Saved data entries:
Segment Open

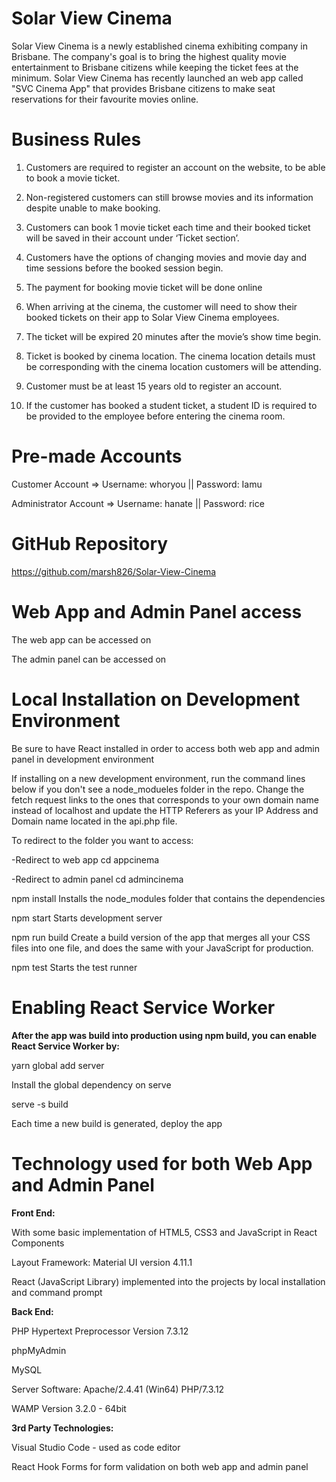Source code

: # Solar View Cinema
Solar View Cinema is a newly established cinema exhibiting company in Brisbane. The company's goal is to bring the highest quality movie entertainment to Brisbane citizens while keeping the ticket fees at the minimum. Solar View Cinema has recently launched an web app called "SVC Cinema App" that provides Brisbane citizens to make seat reservations for their favourite movies online.

# Business Rules
1. Customers are required to register an account on the website, to be able to book a movie ticket. 

2. Non-registered customers can still browse movies and its information despite unable to make booking.  

3. Customers can book 1 movie ticket each time and their booked ticket will be saved in their account under ‘Ticket section’. 

4. Customers have the options of changing movies and movie day and time sessions before the booked session begin. 

5. The payment for booking movie ticket will be done online 

6. When arriving at the cinema, the customer will need to show their booked tickets on their app to Solar View Cinema employees.  

7. The ticket will be expired 20 minutes after the movie’s show time begin.  

8. Ticket is booked by cinema location. The cinema location details must be corresponding with the cinema location customers will be attending.  

9. Customer must be at least 15 years old to register an account. 

10. If the customer has booked a student ticket, a student ID is required to be provided to the employee before entering the cinema room. 

# Pre-made Accounts 
Customer Account => Username: whoryou || Password: Iamu

Administrator Account => Username: hanate || Password: rice

# GitHub Repository
https://github.com/marsh826/Solar-View-Cinema

# Web App and Admin Panel access
The web app can be accessed on 

The admin panel can be accessed on

# Local Installation on Development Environment
Be sure to have React installed in order to access both web app and admin panel in development environment

If installing on a new development environment, run the command lines below if you don't see a node_modueles folder in the repo. 
Change the fetch request links to the ones that corresponds to your own domain name instead of localhost and update the HTTP Referers as your IP Address and Domain name located in the api.php file.

To redirect to the folder you want to access:

-Redirect to web app
cd appcinema

-Redirect to admin panel
cd admincinema

npm install 
Installs the node_modules folder that contains the dependencies

npm start 
Starts development server

npm run build
Create a build version of the app that merges all your CSS files into one file, and does the same with your JavaScript for production.

npm test
Starts the test runner

# Enabling React Service Worker
**After the app was build into production using npm build, you can enable React Service Worker by:**

yarn global add server

Install the global dependency on serve

serve -s build

Each time a new build is generated, deploy the app

# Technology used for both Web App and Admin Panel
**Front End:**

With some basic implementation of HTML5, CSS3 and JavaScript in React Components

Layout Framework: Material UI version 4.11.1

React (JavaScript Library) implemented into the projects by local installation and command prompt

**Back End:**

PHP Hypertext Preprocessor Version 7.3.12

phpMyAdmin

MySQL

Server Software: Apache/2.4.41 (Win64) PHP/7.3.12

WAMP Version 3.2.0 - 64bit

**3rd Party Technologies:**

Visual Studio Code - used as code editor

React Hook Forms for form validation on both web app and admin panel










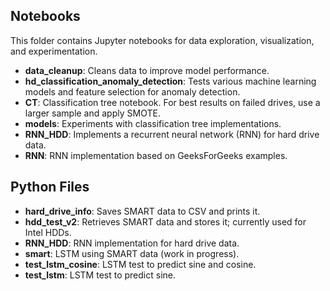 ## Notebooks

This folder contains Jupyter notebooks for data exploration, visualization, and experimentation.

- **data_cleanup**: Cleans data to improve model performance.
- **hd_classification_anomaly_detection**: Tests various machine learning models and feature selection for anomaly detection.
- **CT**: Classification tree notebook. For best results on failed drives, use a larger sample and apply SMOTE.
- **models**: Experiments with classification tree implementations.
- **RNN_HDD**: Implements a recurrent neural network (RNN) for hard drive data.
- **RNN**: RNN implementation based on GeeksForGeeks examples.

## Python Files

- **hard_drive_info**: Saves SMART data to CSV and prints it.
- **hdd_test_v2**: Retrieves SMART data and stores it; currently used for Intel HDDs.
- **RNN_HDD**: RNN implementation for hard drive data.
- **smart**: LSTM using SMART data (work in progress).
- **test_lstm_cosine**: LSTM test to predict sine and cosine.
- **test_lstm**: LSTM test to predict sine.
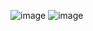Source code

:![image](https://user-images.githubusercontent.com/80961441/125180417-d387c800-e234-11eb-8512-80ed2ce9a0b3.png)
![image](https://user-images.githubusercontent.com/80961441/125180425-e00c2080-e234-11eb-9487-d94fba6b2f97.png)
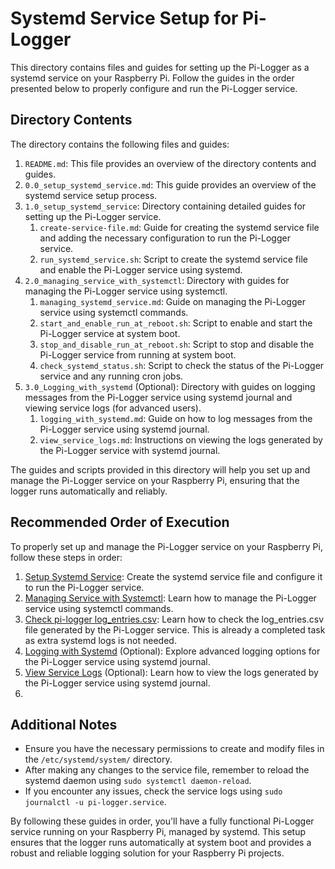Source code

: # Systemd Service Setup for Pi-Logger

This directory contains files and guides for setting up the Pi-Logger as a systemd service on your Raspberry Pi. Follow the guides in the order presented below to properly configure and run the Pi-Logger service.

## Directory Contents

The directory contains the following files and guides:

   

1. `README.md`: This file provides an overview of the directory contents and guides.
2. `0.0_setup_systemd_service.md`: This guide provides an overview of the systemd service setup process.
3. `1.0_setup_systemd_service`: Directory containing detailed guides for setting up the Pi-Logger service.
   1. `create-service-file.md`: Guide for creating the systemd service file and adding the necessary configuration to run the Pi-Logger service.
   2. `run_systemd_service.sh`: Script to create the systemd service file and enable the Pi-Logger service using systemd.
4. `2.0_managing_service_with_systemctl`: Directory with guides for managing the Pi-Logger service using systemctl.
   1. `managing_systemd_service.md`: Guide on managing the Pi-Logger service using systemctl commands.
   2. `start_and_enable_run_at_reboot.sh`: Script to enable and start the Pi-Logger service at system boot.
   3. `stop_and_disable_run_at_reboot.sh`: Script to stop and disable the Pi-Logger service from running at system boot.
   4. `check_systemd_status.sh`: Script to check the status of the Pi-Logger service and any running cron jobs.
5. `3.0_Logging_with_systemd` (Optional): Directory with guides on logging messages from the Pi-Logger service using systemd journal and viewing service logs (for advanced users).
   1. `logging_with_systemd.md`: Guide on how to log messages from the Pi-Logger service using systemd journal.
   2. `view_service_logs.md`: Instructions on viewing the logs generated by the Pi-Logger service with systemd journal.
   
The guides and scripts provided in this directory will help you set up and manage the Pi-Logger service on your Raspberry Pi, ensuring that the logger runs automatically and reliably.

## Recommended Order of Execution

To properly set up and manage the Pi-Logger service on your Raspberry Pi, follow these steps in order:

1. [Setup Systemd Service](1.0_setup_systemd_service/create-service-file.md): Create the systemd service file and configure it to run the Pi-Logger service.
2. [Managing Service with Systemctl](2.0_managing_service_with_systemctl/managing_systemd_service.md): Learn how to manage the Pi-Logger service using systemctl commands.
3. [Check pi-logger log_entries.csv](2.0_managing_service_with_systemctl/check_pi-logger_log_entries.md): Learn how to check the log_entries.csv file generated by the Pi-Logger service. This is already a completed task as extra systemd logs is not needed.
4. [Logging with Systemd](3.0_Logging_with_systemd/logging_with_systemd.md) (Optional): Explore advanced logging options for the Pi-Logger service using systemd journal.
5. [View Service Logs](3.0_Logging_with_systemd/view_service_logs.md) (Optional): Learn how to view the logs generated by the Pi-Logger service using systemd journal.
6. 
## Additional Notes

- Ensure you have the necessary permissions to create and modify files in the `/etc/systemd/system/` directory.
- After making any changes to the service file, remember to reload the systemd daemon using `sudo systemctl daemon-reload`.
- If you encounter any issues, check the service logs using `sudo journalctl -u pi-logger.service`.

By following these guides in order, you'll have a fully functional Pi-Logger service running on your Raspberry Pi, managed by systemd. This setup ensures that the logger runs automatically at system boot and provides a robust and reliable logging solution for your Raspberry Pi projects.
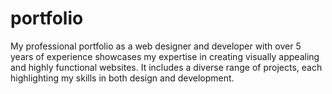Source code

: # portfolio
My professional portfolio as a web designer and developer with over 5 years of experience showcases my expertise in creating visually appealing and highly functional websites. It includes a diverse range of projects, each highlighting my skills in both design and development. 
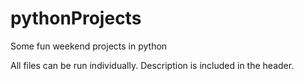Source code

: pythonProjects
==============

Some fun weekend projects in python

All files can be run individually. Description is included in the header.
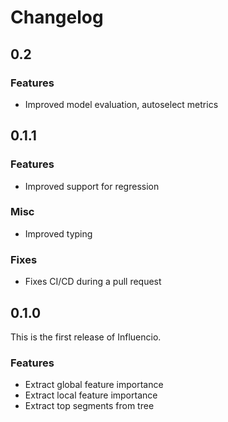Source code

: # Changelog

## 0.2

### Features

- Improved model evaluation, autoselect metrics

## 0.1.1

### Features

- Improved support for regression

### Misc

- Improved typing

### Fixes

- Fixes CI/CD during a pull request

## 0.1.0

This is the first release of Influencio.

### Features

- Extract global feature importance
- Extract local feature importance
- Extract top segments from tree
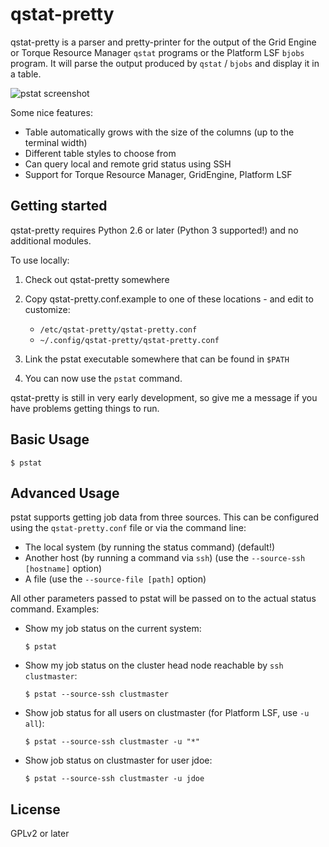 # qstat-pretty

qstat-pretty is a parser and pretty-printer for the output of the Grid Engine or Torque Resource Manager `qstat` programs or the Platform LSF `bjobs` program. It will parse the output produced by `qstat` / `bjobs` and display it in a table.


![pstat screenshot](http://i.imgur.com/WkYaAyt.png)

Some nice features:

  * Table automatically grows with the size of the columns (up to the terminal width)
  * Different table styles to choose from
  * Can query local and remote grid status using SSH
  * Support for Torque Resource Manager, GridEngine, Platform LSF
 
## Getting started

qstat-pretty requires Python 2.6 or later (Python 3 supported!) and no additional modules.

To use locally:
  1. Check out qstat-pretty somewhere
  2. Copy qstat-pretty.conf.example to one of these locations - and edit to customize:
       * `/etc/qstat-pretty/qstat-pretty.conf`
       * `~/.config/qstat-pretty/qstat-pretty.conf`

  3. Link the pstat executable somewhere that can be found in `$PATH`
  4. You can now use the `pstat` command.

qstat-pretty is still in very early development, so give me a message if you have problems getting things to run.

## Basic Usage

    $ pstat

## Advanced Usage

pstat supports getting job data from three sources. This can be configured using the `qstat-pretty.conf` file or via the command line: 

  * The local system (by running the status command) (default!)
  * Another host (by running a command via `ssh`) (use the `--source-ssh [hostname]` option)
  * A file (use the `--source-file [path]` option)

All other parameters passed to pstat will be passed on to the actual status command. Examples:

  * Show my job status on the current system:

        $ pstat

  * Show my job status on the cluster head node reachable by `ssh clustmaster`:

        $ pstat --source-ssh clustmaster

  * Show job status for all users on clustmaster (for Platform LSF, use `-u all`):

        $ pstat --source-ssh clustmaster -u "*"

  * Show job status on clustmaster for user jdoe:

        $ pstat --source-ssh clustmaster -u jdoe

## License
GPLv2 or later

Segment Closed

- _EXERCISE DETAILS_
Beginning with the line that has "1. Check out qstat-pretty somewhere" and ending with the line that has "## Advanced Usage", set down the lines above exactly and include no others.

- _ANSWER BOX_
  1. Check out qstat-pretty somewhere
  2. Copy qstat-pretty.conf.example to one of these locations - and edit to customize:
       * `/etc/qstat-pretty/qstat-pretty.conf`
       * `~/.config/qstat-pretty/qstat-pretty.conf`

  3. Link the pstat executable somewhere that can be found in `$PATH`
  4. You can now use the `pstat` command.

qstat-pretty is still in very early development, so give me a message if you have problems getting things to run.

## Basic Usage

    $ pstat

## Advanced Usage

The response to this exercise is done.